Os paquetes e as jangadas apresentam características parecidas em relação a sua condução e confecção. A movimentação das embarcações é feita principalmente pelo uso combinado do leme ou motor de popa. Tais embarcações são confeccionados na própria localidade pesqueira, em pequenos estaleiros, e os seus reparos e manutenções, pelos próprios pescadores, confirmando as condições apresentadas por Silva (2004). Apesar das semelhanças, atualmente a jangada é considerada mais vantajosa devido a sua maior durabilidade (vida útil) e autonomia, segundo os pescadores entrevistados.

Os botes a remo (23%), bastante difundidos entre as comunidades visitadas, são as menores embarcações entre as utilizadas na atividade pesqueira. Essa embarcação, que possui casco de madeira, sem quilha e é forrado internamente por isopor, varia de 2,5m a 3m de comprimento. A tripulação é constituída quase sempre por apenas um pescador realizando viagens de “ir e vir”, apresentando um raio de ação limitado. Também conhecido entre os pescadores como bateira, o bote a remo pode ser utilizado ainda para transporte de pessoas e materiais diversos da praia para embarcações maiores (Castro e Silva e Rocha, 1999).
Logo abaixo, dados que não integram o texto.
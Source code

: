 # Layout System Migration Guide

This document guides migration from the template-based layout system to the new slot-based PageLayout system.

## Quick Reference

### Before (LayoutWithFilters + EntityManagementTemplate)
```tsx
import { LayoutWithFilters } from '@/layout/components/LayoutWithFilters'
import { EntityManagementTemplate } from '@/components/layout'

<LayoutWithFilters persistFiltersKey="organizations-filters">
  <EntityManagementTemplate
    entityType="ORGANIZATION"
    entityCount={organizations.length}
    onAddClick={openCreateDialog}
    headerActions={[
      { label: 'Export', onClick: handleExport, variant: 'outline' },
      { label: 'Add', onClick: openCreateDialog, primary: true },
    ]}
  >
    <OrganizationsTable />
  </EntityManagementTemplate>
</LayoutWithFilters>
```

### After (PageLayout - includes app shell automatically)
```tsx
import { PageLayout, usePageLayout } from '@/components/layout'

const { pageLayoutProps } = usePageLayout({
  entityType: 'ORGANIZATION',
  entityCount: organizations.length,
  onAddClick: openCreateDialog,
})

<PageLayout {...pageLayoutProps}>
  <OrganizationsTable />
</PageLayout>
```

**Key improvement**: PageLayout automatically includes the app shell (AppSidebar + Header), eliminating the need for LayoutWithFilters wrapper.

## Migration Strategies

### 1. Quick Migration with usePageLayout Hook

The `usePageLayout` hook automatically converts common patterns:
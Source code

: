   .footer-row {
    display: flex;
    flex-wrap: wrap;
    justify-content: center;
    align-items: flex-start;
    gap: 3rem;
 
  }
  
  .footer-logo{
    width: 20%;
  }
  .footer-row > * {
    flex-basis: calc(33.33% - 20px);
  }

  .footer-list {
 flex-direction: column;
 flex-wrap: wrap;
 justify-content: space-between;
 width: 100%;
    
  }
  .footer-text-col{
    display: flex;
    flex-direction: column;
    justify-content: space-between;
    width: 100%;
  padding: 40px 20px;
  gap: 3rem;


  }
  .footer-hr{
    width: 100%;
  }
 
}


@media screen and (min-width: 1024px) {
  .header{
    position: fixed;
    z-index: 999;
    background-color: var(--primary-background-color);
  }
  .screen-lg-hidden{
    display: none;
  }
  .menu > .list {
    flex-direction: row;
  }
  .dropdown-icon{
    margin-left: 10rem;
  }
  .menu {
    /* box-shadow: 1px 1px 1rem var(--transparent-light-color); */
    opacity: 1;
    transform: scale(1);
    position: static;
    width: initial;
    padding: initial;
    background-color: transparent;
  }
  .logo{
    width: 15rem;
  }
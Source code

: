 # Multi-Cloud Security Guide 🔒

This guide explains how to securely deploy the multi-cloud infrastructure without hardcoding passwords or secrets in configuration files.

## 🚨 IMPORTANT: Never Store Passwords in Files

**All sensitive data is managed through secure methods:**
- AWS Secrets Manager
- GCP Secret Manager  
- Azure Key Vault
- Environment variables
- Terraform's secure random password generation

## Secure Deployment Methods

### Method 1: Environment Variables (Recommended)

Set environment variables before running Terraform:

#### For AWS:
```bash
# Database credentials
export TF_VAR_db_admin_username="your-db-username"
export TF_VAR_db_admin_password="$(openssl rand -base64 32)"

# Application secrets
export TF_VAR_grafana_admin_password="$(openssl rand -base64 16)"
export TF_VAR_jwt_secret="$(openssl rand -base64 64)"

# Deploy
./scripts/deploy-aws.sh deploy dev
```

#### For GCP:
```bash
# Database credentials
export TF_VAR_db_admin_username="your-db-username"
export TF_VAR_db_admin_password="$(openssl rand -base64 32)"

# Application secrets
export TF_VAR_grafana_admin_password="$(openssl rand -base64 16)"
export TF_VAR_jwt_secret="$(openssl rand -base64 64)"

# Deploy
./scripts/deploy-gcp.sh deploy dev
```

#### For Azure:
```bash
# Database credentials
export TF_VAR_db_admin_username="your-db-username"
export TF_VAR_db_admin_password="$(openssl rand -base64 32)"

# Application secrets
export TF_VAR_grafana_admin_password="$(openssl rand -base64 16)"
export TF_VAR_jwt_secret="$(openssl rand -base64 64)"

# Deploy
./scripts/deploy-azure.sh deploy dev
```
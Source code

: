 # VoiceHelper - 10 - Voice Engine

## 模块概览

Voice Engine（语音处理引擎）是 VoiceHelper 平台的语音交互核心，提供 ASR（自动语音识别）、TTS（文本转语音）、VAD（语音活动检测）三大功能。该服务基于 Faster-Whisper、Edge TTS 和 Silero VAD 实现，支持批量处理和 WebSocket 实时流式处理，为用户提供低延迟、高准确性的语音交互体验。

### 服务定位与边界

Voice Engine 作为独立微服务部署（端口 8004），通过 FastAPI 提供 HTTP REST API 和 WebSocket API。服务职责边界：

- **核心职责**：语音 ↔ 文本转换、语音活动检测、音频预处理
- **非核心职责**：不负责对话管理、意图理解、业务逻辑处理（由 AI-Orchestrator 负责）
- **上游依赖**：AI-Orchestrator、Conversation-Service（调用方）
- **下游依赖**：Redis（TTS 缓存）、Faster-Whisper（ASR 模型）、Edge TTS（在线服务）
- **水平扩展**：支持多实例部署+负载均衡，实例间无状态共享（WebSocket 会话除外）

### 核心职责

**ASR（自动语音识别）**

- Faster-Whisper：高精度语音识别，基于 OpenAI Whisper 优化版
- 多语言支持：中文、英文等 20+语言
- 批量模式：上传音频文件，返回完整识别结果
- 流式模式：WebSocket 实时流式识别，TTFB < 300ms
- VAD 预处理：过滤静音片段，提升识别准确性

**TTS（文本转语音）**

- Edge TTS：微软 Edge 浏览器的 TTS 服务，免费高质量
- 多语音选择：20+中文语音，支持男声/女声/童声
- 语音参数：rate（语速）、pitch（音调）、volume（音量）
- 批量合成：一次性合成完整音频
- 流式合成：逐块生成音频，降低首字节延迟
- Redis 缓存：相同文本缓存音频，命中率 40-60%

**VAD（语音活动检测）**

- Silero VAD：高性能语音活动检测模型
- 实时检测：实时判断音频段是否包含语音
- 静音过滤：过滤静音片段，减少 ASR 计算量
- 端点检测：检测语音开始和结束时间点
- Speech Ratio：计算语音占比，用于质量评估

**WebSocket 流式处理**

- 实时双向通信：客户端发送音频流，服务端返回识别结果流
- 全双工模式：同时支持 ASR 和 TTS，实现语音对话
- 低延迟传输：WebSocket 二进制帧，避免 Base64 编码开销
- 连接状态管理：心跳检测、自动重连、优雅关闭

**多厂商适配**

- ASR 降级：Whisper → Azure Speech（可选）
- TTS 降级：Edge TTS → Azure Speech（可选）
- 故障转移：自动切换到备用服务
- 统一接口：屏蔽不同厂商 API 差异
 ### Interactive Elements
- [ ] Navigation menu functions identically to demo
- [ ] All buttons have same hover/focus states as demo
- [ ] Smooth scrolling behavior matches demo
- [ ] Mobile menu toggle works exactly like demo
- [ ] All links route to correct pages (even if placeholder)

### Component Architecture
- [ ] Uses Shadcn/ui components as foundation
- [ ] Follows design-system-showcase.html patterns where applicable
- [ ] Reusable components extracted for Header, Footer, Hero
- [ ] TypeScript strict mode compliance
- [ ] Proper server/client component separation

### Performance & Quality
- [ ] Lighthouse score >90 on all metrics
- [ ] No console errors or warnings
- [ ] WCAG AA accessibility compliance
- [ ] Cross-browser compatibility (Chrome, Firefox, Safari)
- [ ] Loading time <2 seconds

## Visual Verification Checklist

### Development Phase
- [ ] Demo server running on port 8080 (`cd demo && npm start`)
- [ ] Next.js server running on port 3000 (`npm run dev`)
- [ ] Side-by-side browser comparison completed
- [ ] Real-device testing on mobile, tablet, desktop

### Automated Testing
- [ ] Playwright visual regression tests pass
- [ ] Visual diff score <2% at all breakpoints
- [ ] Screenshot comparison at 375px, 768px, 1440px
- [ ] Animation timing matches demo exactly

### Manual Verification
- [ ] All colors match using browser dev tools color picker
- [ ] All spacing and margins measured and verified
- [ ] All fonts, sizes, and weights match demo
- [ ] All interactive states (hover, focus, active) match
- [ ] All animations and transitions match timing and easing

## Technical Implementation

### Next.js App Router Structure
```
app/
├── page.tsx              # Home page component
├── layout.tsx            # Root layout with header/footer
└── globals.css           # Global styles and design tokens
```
Em relação à distribuição das embarcações de pequeno porte, observa-se que os botes e paquetes aparecem em todas as comunidades com exceção da Barra do Ceará, que apresenta somente embarcações de grande porte (Figura 3). Nas praias à oeste do Porto do Mucuripe, Porto da Marinha, Arpoador e Goiabeiras, a frota é formada basicamente por embarcações de pequeno e médio porte como botes a remo, paquetes e jangadas, com uma concentração maior de embarcações na praia do Arpoador. A Praia Mansa é composta principalmente de botes a remo e paquetes, assim como a comunidade do Serviluz. A região de Mucuripe se configura como o principal ponto pesqueiro por compreender a maior frota pesqueira artesanal de Fortaleza, constituída por embarcações de maior e menor porte.

Figura 3. Distribuição das embarcações de pesca nas comunidades de Fortaleza (CE).

F

(Fonte: Os próprios autores)

Os barcos (22%) e botões (6%), embarcações de maior porte, possuem comprimento variando de 10m a 12m. Apresentam casco de madeira, comportam até seis pescadores e operam em área mais afastada, podendo permanecer muitos dias no mar. Destacam-se na pesca da lagosta, uma vez que apresentam espaço para urnas frigoríficas para armazená-la, além da possibilidade de colocar os manzuás no convés. Essa estrutura é composta por varas de madeira ou ferro amarradas por cabos de nylon, caracterizando as embarcações lagosteiras (Castro e Silva e Rocha, 1999).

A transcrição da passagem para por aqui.